YAMAN punya arti penting bagi Iran dan Arab Saudi. Dengan penduduk yang 35 persennya merupakan warga Syiah, Yaman dapat menjadi potensi sekutu di kawasan. Sedangkan bagi Arab Saudi, yang memiliki panjang perbatasan 1.770 kilometer dengan Yaman, keamanan dan kestabilan Yaman adalah pertaruhan yang tinggi. Jika Houthi berkuasa di Yaman, hal itu akan menjadi ancaman bagi kerajaan Sunni ini.

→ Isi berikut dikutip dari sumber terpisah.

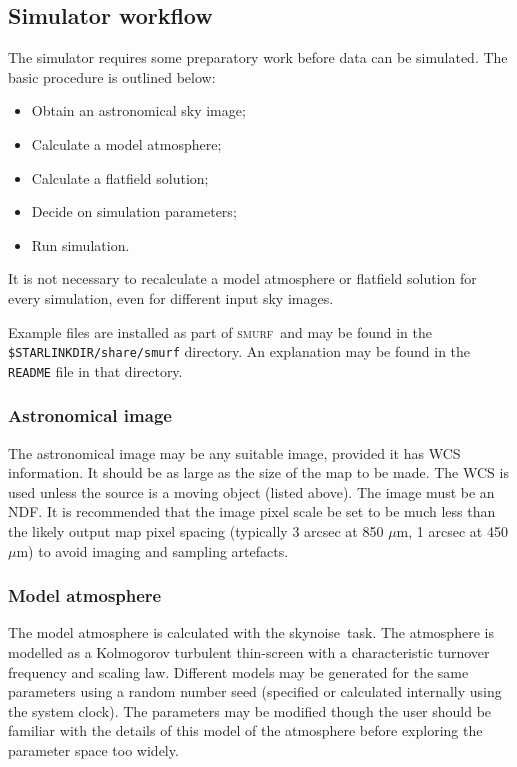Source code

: \documentclass[twoside,11pt]{article}
\newcommand{\xref}[3]{#1}
\newcommand{\xlabel}[1]{}
\renewcommand{\_}{\texttt{\symbol{95}}}
\newcommand{\SMURF}{\textsc{smurf}}
\newcommand{\task}[1]{\textsf{#1}}
\newcommand{\skynoise}{\xref{\task{skynoise}}{sun258}{SKYNOISE}}
\begin{document}
\subsection{\xlabel{simuse}Simulator workflow\label{se:simuse}}

The simulator requires some preparatory work before data can be
simulated. The basic procedure is outlined below:
\begin{itemize}
\item Obtain an astronomical sky image;
\item Calculate a model atmosphere;
\item Calculate a flatfield solution;
\item Decide on simulation parameters;
\item Run simulation.
\end{itemize}
It is not necessary to recalculate a model atmosphere or flatfield
solution for every simulation, even for different input sky images.

Example files are installed as part of \SMURF\ and may be found in the
\texttt{\$STARLINK\_DIR/share/smurf} directory. An explanation may be
found in the \texttt{README} file in that directory.

\subsubsection{Astronomical image}

The astronomical image may be any suitable image, provided it has WCS
information. It should be as large as the size of the map to be
made. The WCS is used unless the source is a moving object (listed
above). The image must be an NDF. It is recommended that the image
pixel scale be set to be much less than the likely output map pixel
spacing (typically 3 arcsec at 850 $\mu$m, 1 arcsec at 450 $\mu$m) to
avoid imaging and sampling artefacts.

\subsubsection{Model atmosphere}

The model atmosphere is calculated with the \skynoise\ task. The
atmosphere is modelled as a Kolmogorov turbulent thin-screen
\cite{sc2ana002} with a characteristic turnover frequency and scaling
law. Different models may be generated for the same parameters using a
random number seed (specified or calculated internally using the
system clock). The parameters may be modified though the user should
be familiar with the details of this model of the atmosphere before
exploring the parameter space too widely.
\end{document}
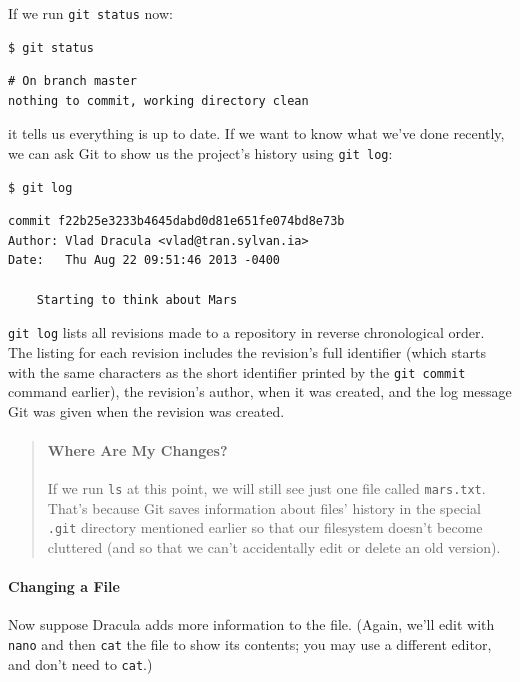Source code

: \documentclass[]{book}
\begin{document}
If we run \texttt{git status} now:

\begin{verbatim}
$ git status
\end{verbatim}

\begin{verbatim}
# On branch master
nothing to commit, working directory clean
\end{verbatim}

it tells us everything is up to date. If we want to know what we've done
recently, we can ask Git to show us the project's history using
\texttt{git log}:

\begin{verbatim}
$ git log
\end{verbatim}

\begin{verbatim}
commit f22b25e3233b4645dabd0d81e651fe074bd8e73b
Author: Vlad Dracula <vlad@tran.sylvan.ia>
Date:   Thu Aug 22 09:51:46 2013 -0400

    Starting to think about Mars
\end{verbatim}

\texttt{git log} lists all revisions made to a repository in reverse
chronological order. The listing for each revision includes the
revision's full identifier (which starts with the same characters as the
short identifier printed by the \texttt{git commit} command earlier),
the revision's author, when it was created, and the log message Git was
given when the revision was created.

\begin{quote}
\mbox{}\paragraph{Where Are My Changes?}

If we run \texttt{ls} at this point, we will still see just one file
called \texttt{mars.txt}. That's because Git saves information about
files' history in the special \texttt{.git} directory mentioned earlier
so that our filesystem doesn't become cluttered (and so that we can't
accidentally edit or delete an old version).
\end{quote}

\mbox{}\paragraph{Changing a File}

Now suppose Dracula adds more information to the file. (Again, we'll
edit with \texttt{nano} and then \texttt{cat} the file to show its
contents; you may use a different editor, and don't need to
\texttt{cat}.)
\end{document}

Jamal Benomar memperingatkan perang pengaruh Iran-Arab Saudi bisa membuat Yaman bernasib buruk seperti tetangganya, Irak, Libanon, dan Suriah. Tiga negara itu jatuh dalam perang saudara dan terperosok dalam konflik berunsur sektarian. "Jika tidak segera tercapai kesepakatan, prospek Yaman sangat suram. Ini adalah kombinasi dari skenario seperti Irak, Libya, dan Suriah," katanya seperti dilansir CNN, pekan lalu. "Ini skenario mengerikan."
Banyak orang di Iran masygul bila mengingat bagaimana Arab Saudi mendukung mantan orang kuat Irak, Saddam Hussein-dari kelompok Sunni-selama perang Iran-Irak 1980-1988. Perang yang berlangsung delapan tahun itu menewaskan ratusan ribu orang.
Ketika Amerika Serikat melakukan invasi ke Irak pada 2003 untuk menggulingkan Saddam Hussein, ketegangan sektarian merebak ke seluruh wilayah itu. Serbuan Amerika juga mempunyai akibat yang tidak diinginkan dengan membaliknya Irak terhadap Iran. Mayoritas Syiah Irak memperoleh kekuasaan di Bagdad. Riyadh akhirnya menyalurkan dukungan kepada minoritas Sunni di Irak.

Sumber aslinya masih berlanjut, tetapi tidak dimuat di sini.